Authorities aren’t saying whether a $500,000 reward will be claimed following the June 6 arrests of two people jailed in connection with the fatal road rage shooting of a 6-year-old boy.
However, they did say during a June 7 press conference that tips and surveillance images played a key role in making the arrests.
Aiden Leos was killed May 21 on his way to kindergarten when the car he was traveling in was shot on the 55 Freeway in Orange. His mother, who was driving the car, is believed to have been the target of road rage.
In the weeks following the shooting, the Orange County community banded together to raise a $500,000 reward for the arrest and conviction of the boy’s killer. Authorities said they weren’t going to discuss whether anyone was eligible to claim it.

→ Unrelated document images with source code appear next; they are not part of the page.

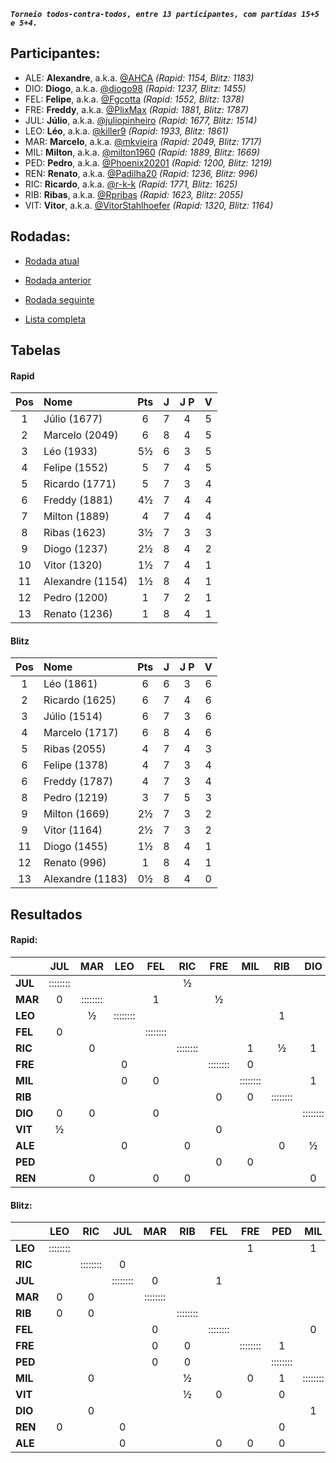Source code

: ***`Torneio todos-contra-todos, entre 13 participantes, com partidas 15+5 e 5+4.`***

## Participantes:

* ALE: **Alexandre**, a.k.a. [@AHCA](https://www.lichess.org/@/AHCA) *(Rapid: 1154, Blitz: 1183)*
* DIO: **Diogo**, a.k.a. [@diogo98](https://www.lichess.org/@/diogo98) *(Rapid: 1237, Blitz: 1455)*
* FEL: **Felipe**, a.k.a. [@Fgcotta](https://www.lichess.org/@/Fgcotta) *(Rapid: 1552, Blitz: 1378)*
* FRE: **Freddy**, a.k.a. [@PlixMax](https://www.lichess.org/@/PlixMax) *(Rapid: 1881, Blitz: 1787)*
* JUL: **Júlio**, a.k.a. [@juliopinheiro](https://www.lichess.org/@/juliopinheiro) *(Rapid: 1677, Blitz: 1514)*
* LEO: **Léo**, a.k.a. [@killer9](https://www.lichess.org/@/killer9) *(Rapid: 1933, Blitz: 1861)*
* MAR: **Marcelo**, a.k.a. [@mkvieira](https://www.lichess.org/@/mkvieira) *(Rapid: 2049, Blitz: 1717)*
* MIL: **Milton**, a.k.a. [@milton1960](https://www.lichess.org/@/milton1960) *(Rapid: 1889, Blitz: 1669)*
* PED: **Pedro**, a.k.a. [@Phoenix20201](https://www.lichess.org/@/Phoenix20201) *(Rapid: 1200, Blitz: 1219)*
* REN: **Renato**, a.k.a. [@Padilha20](https://www.lichess.org/@/Padilha20) *(Rapid: 1236, Blitz: 996)*
* RIC: **Ricardo**, a.k.a. [@r-k-k](https://www.lichess.org/@/r-k-k) *(Rapid: 1771, Blitz: 1625)*
* RIB: **Ribas**, a.k.a. [@Rpribas](https://www.lichess.org/@/Rpribas) *(Rapid: 1623, Blitz: 2055)*
* VIT: **Vitor**, a.k.a. [@VitorStahlhoefer](https://www.lichess.org/@/VitorStahlhoefer) *(Rapid: 1320, Blitz: 1164)*

## Rodadas:

* [Rodada atual](https://grupo-de-xadrez.github.io/rodadas/8)

* [Rodada anterior](https://grupo-de-xadrez.github.io/rodadas/7)

* [Rodada seguinte](https://grupo-de-xadrez.github.io/rodadas/9)

* [Lista completa](https://grupo-de-xadrez.github.io/rodadas)

## Tabelas

#### Rapid

| Pos | Nome | Pts | J | J P | V |
| :---: | :--- | :---: | :---: | :---: | :---: |
| 1 | Júlio (1677) | 6 | 7 | 4 | 5 |
| 2 | Marcelo (2049) | 6 | 8 | 4 | 5 |
| 3 | Léo (1933) | 5½ | 6 | 3 | 5 |
| 4 | Felipe (1552) | 5 | 7 | 4 | 5 |
| 5 | Ricardo (1771) | 5 | 7 | 3 | 4 |
| 6 | Freddy (1881) | 4½ | 7 | 4 | 4 |
| 7 | Milton (1889) | 4 | 7 | 4 | 4 |
| 8 | Ribas (1623) | 3½ | 7 | 3 | 3 |
| 9 | Diogo (1237) | 2½ | 8 | 4 | 2 |
| 10 | Vitor (1320) | 1½ | 7 | 4 | 1 |
| 11 | Alexandre (1154) | 1½ | 8 | 4 | 1 |
| 12 | Pedro (1200) | 1 | 7 | 2 | 1 |
| 13 | Renato (1236) | 1 | 8 | 4 | 1 |

#### Blitz

| Pos | Nome | Pts | J | J P | V |
| :---: | :--- | :---: | :---: | :---: | :---: |
| 1 | Léo (1861) | 6 | 6 | 3 | 6 |
| 2 | Ricardo (1625) | 6 | 7 | 4 | 6 |
| 3 | Júlio (1514) | 6 | 7 | 3 | 6 |
| 4 | Marcelo (1717) | 6 | 8 | 4 | 6 |
| 5 | Ribas (2055) | 4 | 7 | 4 | 3 |
| 6 | Felipe (1378) | 4 | 7 | 3 | 4 |
| 6 | Freddy (1787) | 4 | 7 | 3 | 4 |
| 8 | Pedro (1219) | 3 | 7 | 5 | 3 |
| 9 | Milton (1669) | 2½ | 7 | 3 | 2 |
| 9 | Vitor (1164) | 2½ | 7 | 3 | 2 |
| 11 | Diogo (1455) | 1½ | 8 | 4 | 1 |
| 12 | Renato (996) | 1 | 8 | 4 | 1 |
| 13 | Alexandre (1183) | 0½ | 8 | 4 | 0 |

## Resultados

#### Rapid:

| | JUL | MAR | LEO | FEL | RIC | FRE | MIL | RIB | DIO | VIT | ALE | PED | REN |
| :--- | :---: | :---: | :---: | :---: | :---: | :---: | :---: | :---: | :---: | :---: | :---: | :---: | :---: |
| **JUL** | :::::::: |  |  |  | ½ |  |  |  |  |  | 1 |  | 1 |
| **MAR** | 0 | :::::::: |  | 1 |  | ½ |  |  |  |  |  | 1 |  |
| **LEO** |  | ½ | :::::::: |  |  |  |  | 1 |  |  |  |  | 1 |
| **FEL** | 0 |  |  | :::::::: |  |  |  |  |  | 1 | 1 |  |  |
| **RIC** |  | 0 |  |  | :::::::: |  | 1 | ½ | 1 |  |  |  |  |
| **FRE** |  |  | 0 |  |  | :::::::: | 0 |  |  |  | 1 |  |  |
| **MIL** |  |  | 0 | 0 |  |  | :::::::: |  | 1 |  |  |  |  |
| **RIB** |  |  |  |  |  | 0 | 0 | :::::::: |  | 1 |  | 1 |  |
| **DIO** | 0 | 0 |  | 0 |  |  |  |  | :::::::: | 1 |  |  |  |
| **VIT** | ½ |  |  |  |  | 0 |  |  |  | :::::::: |  |  | 0 |
| **ALE** |  |  | 0 |  | 0 |  |  | 0 | ½ |  | :::::::: |  |  |
| **PED** |  |  |  |  |  | 0 | 0 |  |  | 0 | 0 | :::::::: | 1 |
| **REN** |  | 0 |  | 0 | 0 |  |  |  | 0 |  |  |  | :::::::: |

#### Blitz:

| | LEO | RIC | JUL | MAR | RIB | FEL | FRE | PED | MIL | VIT | DIO | REN | ALE |
| :--- | :---: | :---: | :---: | :---: | :---: | :---: | :---: | :---: | :---: | :---: | :---: | :---: | :---: |
| **LEO** | :::::::: |  |  |  |  |  | 1 |  | 1 |  |  |  | 1 |
| **RIC** |  | :::::::: | 0 |  |  |  |  |  |  |  |  | 1 | 1 |
| **JUL** |  |  | :::::::: | 0 |  | 1 |  |  |  | 1 | 1 |  |  |
| **MAR** | 0 | 0 |  | :::::::: |  |  |  |  |  |  | 1 | 1 |  |
| **RIB** | 0 | 0 |  |  | :::::::: |  |  |  |  |  |  |  | 1 |
| **FEL** |  |  |  | 0 |  | :::::::: |  |  | 0 |  | 1 | 1 |  |
| **FRE** |  |  |  | 0 | 0 |  | :::::::: | 1 |  | 1 |  |  |  |
| **PED** |  |  |  | 0 | 0 |  |  | :::::::: |  |  |  |  |  |
| **MIL** |  | 0 |  |  | ½ |  | 0 | 1 | :::::::: |  |  |  |  |
| **VIT** |  |  |  |  | ½ | 0 |  | 0 |  | :::::::: | 1 |  |  |
| **DIO** |  | 0 |  |  |  |  |  |  | 1 |  | :::::::: | 0 | ½ |
| **REN** | 0 |  | 0 |  |  |  |  | 0 |  | 0 |  | :::::::: |  |
| **ALE** |  |  | 0 |  |  | 0 | 0 | 0 |  |  |  |  | :::::::: |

Marcus Anthony Eriz, 24, and Wynne Lee, 23, were arrested June 6 at a Costa Mesa home after police received a combination of tips and footage in order to book the pair, California Highway Patrol Assistant Chief Don Goodbrand during a June 7 press conference.
“There are few words to describe the feeling produced by the despicable actions of that day,” Goodbrand told reporters. “It goes without saying, no parent should be made to suffer the pain and loss [Aiden’s family] experienced that day, and will continue to experience.”
Goodbrand added that both the gun and car used during the killing were found, though at a different location than the Costa Mesa arrests.
Police had said they believed the car to be a 2018 or 2019 Volkswagen SportWagen. A passenger from the Volkswagen allegedly shot into the back of Aiden’s mother’s car, striking Aiden, who was in the back seat in a booster seat.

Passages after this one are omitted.